### Work to be completed:
Which lines below fall between the one containing "Pour justifier ma" and the one containing "La première trace"? Repeat them exactly, counting both of those lines, and add nothing else.
BEGIN
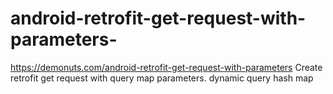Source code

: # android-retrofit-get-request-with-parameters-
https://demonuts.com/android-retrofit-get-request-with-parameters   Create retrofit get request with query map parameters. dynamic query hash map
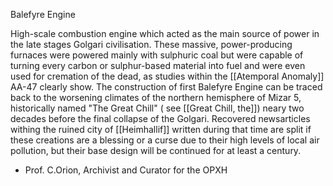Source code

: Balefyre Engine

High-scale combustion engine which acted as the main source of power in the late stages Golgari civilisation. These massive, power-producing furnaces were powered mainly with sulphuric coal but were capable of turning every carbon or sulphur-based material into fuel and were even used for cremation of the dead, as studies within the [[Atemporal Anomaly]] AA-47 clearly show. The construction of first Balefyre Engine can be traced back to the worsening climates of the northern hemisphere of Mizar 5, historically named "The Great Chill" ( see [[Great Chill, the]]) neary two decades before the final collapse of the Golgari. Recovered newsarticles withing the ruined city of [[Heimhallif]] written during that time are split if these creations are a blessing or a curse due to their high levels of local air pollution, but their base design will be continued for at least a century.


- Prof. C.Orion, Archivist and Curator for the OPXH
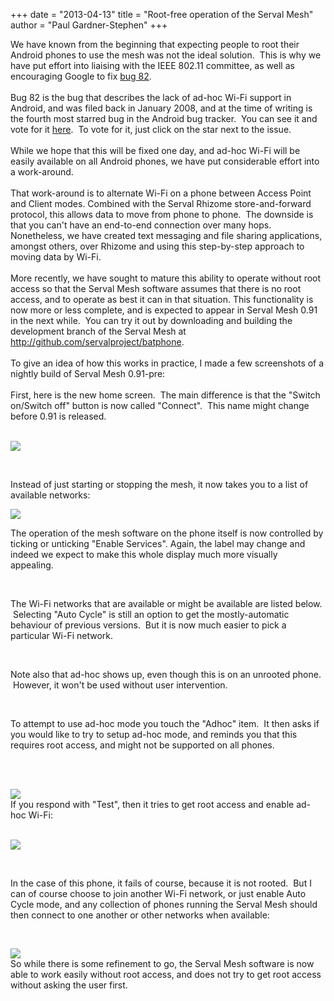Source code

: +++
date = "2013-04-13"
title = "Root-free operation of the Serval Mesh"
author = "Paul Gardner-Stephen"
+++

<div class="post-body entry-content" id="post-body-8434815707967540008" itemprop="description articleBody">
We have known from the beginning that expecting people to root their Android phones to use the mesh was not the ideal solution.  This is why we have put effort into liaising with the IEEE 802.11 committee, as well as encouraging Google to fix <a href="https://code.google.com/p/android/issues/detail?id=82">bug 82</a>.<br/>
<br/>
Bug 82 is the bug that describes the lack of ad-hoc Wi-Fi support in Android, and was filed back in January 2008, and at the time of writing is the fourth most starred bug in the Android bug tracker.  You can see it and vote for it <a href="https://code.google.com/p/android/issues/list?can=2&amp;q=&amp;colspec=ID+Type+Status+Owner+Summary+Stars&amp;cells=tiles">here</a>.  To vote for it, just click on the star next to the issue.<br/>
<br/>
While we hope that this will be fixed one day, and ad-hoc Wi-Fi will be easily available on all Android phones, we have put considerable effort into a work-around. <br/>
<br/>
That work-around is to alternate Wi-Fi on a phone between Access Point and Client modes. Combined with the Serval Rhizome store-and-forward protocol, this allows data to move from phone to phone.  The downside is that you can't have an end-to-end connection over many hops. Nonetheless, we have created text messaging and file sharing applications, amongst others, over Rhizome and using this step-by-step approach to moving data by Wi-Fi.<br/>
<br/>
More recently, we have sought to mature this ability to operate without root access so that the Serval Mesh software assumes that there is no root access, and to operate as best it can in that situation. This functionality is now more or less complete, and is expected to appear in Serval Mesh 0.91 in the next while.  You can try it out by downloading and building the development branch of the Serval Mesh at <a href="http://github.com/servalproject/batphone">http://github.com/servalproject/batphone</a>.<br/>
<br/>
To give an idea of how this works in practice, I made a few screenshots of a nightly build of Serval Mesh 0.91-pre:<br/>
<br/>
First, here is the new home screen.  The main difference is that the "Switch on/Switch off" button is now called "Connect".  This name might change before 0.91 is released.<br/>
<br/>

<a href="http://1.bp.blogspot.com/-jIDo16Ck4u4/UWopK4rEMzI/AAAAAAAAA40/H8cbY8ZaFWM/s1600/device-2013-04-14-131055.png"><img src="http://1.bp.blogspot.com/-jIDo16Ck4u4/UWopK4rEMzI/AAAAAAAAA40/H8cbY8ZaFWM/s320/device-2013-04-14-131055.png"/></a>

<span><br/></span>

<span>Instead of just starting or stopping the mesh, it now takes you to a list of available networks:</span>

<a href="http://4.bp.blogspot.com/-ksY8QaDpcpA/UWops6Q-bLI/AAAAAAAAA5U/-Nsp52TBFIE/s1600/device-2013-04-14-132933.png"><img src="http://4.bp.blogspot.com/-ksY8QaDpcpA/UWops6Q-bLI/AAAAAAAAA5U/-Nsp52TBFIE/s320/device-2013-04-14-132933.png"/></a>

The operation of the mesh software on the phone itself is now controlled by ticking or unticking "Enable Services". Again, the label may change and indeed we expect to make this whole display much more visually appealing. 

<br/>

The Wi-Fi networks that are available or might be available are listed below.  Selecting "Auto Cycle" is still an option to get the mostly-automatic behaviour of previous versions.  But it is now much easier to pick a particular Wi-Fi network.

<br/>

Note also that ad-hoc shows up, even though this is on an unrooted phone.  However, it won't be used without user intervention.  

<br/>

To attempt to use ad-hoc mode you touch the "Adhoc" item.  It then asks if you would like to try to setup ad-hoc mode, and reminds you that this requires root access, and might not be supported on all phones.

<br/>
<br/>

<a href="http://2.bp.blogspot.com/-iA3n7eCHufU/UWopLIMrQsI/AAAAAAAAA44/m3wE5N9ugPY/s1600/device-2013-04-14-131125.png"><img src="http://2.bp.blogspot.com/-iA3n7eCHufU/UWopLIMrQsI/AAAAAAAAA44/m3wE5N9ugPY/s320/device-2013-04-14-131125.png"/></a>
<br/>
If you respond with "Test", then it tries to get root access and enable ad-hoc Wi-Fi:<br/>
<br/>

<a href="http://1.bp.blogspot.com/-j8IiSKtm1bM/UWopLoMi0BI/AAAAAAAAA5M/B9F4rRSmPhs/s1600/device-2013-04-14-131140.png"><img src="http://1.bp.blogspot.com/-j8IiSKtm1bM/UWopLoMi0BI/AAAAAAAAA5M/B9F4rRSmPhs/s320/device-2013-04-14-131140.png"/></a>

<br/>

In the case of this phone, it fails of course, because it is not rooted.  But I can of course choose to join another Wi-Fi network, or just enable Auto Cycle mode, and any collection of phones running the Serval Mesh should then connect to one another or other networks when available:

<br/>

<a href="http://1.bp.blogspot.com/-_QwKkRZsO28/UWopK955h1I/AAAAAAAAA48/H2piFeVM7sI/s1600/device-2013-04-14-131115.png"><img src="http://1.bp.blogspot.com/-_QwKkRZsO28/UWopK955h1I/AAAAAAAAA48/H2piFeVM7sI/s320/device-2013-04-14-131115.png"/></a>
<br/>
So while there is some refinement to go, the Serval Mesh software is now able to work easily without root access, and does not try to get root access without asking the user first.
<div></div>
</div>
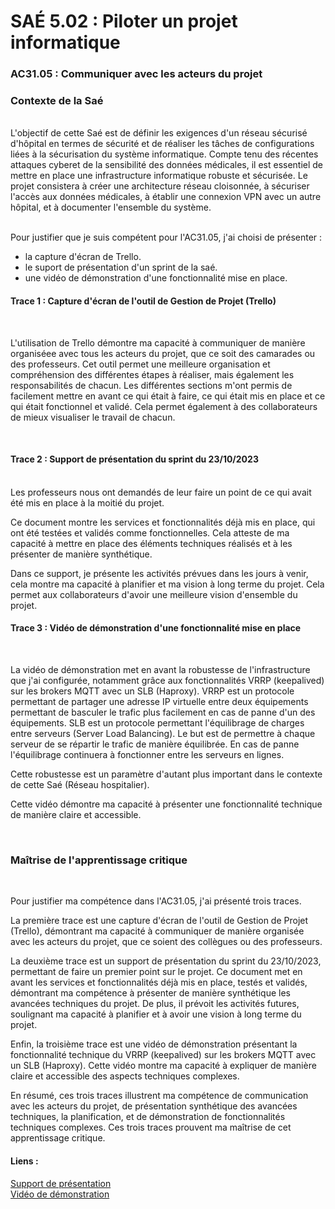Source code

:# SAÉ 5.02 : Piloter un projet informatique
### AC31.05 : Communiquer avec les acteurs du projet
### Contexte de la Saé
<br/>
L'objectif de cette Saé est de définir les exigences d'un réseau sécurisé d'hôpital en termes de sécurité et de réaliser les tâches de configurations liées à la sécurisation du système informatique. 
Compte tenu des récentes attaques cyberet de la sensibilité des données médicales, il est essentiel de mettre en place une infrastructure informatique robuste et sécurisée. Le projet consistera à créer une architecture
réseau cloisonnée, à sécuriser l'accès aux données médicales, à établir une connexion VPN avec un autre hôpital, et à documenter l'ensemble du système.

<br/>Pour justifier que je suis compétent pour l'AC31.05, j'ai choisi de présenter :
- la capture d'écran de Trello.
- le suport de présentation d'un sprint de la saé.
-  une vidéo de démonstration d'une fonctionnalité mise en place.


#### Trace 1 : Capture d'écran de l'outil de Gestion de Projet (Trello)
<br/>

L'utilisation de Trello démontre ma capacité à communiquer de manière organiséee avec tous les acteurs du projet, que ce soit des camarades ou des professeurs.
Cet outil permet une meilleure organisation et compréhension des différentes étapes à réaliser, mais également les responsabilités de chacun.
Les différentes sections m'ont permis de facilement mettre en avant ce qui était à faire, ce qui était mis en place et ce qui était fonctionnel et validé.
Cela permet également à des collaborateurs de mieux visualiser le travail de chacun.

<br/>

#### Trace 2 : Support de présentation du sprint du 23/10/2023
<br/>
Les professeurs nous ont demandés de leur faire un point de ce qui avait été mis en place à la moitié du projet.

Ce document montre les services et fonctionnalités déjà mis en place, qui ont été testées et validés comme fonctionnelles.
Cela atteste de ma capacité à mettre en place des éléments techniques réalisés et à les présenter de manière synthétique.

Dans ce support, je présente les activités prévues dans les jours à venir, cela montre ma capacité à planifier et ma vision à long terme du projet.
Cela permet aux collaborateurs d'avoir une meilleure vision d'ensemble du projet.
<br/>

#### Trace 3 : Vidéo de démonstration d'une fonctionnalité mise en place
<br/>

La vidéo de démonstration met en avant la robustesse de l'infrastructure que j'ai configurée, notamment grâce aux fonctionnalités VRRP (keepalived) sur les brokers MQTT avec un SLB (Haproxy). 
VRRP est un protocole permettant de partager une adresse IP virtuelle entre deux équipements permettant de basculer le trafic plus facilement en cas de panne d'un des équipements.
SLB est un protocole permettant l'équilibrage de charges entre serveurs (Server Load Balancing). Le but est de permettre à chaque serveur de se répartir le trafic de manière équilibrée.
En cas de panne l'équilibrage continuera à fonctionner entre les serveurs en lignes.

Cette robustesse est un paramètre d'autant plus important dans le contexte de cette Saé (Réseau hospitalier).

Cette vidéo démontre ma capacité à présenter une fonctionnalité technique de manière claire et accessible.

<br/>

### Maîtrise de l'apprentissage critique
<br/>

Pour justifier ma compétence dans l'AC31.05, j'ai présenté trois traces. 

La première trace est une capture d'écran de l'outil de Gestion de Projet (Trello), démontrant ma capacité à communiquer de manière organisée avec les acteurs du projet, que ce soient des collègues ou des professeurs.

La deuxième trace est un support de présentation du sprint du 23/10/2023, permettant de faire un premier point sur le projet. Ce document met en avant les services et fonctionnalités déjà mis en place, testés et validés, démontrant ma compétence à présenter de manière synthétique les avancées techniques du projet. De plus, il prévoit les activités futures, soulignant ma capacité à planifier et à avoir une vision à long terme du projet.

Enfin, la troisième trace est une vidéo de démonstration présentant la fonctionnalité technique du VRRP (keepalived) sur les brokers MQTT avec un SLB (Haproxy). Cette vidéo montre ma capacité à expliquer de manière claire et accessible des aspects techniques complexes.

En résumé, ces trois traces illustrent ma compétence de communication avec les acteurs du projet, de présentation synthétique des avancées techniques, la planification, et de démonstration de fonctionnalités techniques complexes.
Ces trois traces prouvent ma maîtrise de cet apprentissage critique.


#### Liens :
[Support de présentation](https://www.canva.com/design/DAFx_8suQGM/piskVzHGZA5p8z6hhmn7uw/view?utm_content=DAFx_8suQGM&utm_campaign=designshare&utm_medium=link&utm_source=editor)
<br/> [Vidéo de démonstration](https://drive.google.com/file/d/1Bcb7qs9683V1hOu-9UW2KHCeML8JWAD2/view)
END
BEGIN
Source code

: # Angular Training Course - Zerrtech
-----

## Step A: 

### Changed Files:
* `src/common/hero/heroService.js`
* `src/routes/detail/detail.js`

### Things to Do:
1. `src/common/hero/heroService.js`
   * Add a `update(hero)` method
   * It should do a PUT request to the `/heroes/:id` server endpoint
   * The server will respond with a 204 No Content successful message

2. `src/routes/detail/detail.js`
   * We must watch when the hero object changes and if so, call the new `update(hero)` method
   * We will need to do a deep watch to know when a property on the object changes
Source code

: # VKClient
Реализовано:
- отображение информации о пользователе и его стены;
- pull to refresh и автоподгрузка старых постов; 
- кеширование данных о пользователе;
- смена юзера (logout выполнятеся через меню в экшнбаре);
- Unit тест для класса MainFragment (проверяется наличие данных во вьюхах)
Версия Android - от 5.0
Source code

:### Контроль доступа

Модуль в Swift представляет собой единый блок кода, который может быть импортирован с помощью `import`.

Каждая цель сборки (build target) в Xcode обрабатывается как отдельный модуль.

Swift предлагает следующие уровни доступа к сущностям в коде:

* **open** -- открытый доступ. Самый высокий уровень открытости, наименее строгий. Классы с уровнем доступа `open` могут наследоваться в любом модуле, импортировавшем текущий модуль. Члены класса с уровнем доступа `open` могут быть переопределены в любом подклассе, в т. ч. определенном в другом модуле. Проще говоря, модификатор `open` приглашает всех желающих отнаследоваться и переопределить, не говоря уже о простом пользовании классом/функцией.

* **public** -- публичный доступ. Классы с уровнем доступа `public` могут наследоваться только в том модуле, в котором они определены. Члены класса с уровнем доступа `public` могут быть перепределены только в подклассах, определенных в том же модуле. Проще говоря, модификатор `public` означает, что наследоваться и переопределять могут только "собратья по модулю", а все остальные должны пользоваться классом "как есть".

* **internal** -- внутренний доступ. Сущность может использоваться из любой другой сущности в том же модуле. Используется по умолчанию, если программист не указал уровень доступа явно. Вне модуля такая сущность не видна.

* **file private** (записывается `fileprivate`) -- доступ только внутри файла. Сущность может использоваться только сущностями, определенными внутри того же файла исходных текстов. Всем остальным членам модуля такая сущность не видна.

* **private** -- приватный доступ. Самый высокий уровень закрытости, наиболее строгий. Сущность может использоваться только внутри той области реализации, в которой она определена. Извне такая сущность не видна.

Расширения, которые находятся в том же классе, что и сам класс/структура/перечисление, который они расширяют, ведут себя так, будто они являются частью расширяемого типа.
END
### Exercise solution:
Pour justifier ma compétence dans l'AC31.05, j'ai présenté trois traces. 

La première trace est une capture d'écran de l'outil de Gestion de Projet (Trello), démontrant ma capacité à communiquer de manière organisée avec les acteurs du projet, que ce soient des collègues ou des professeurs.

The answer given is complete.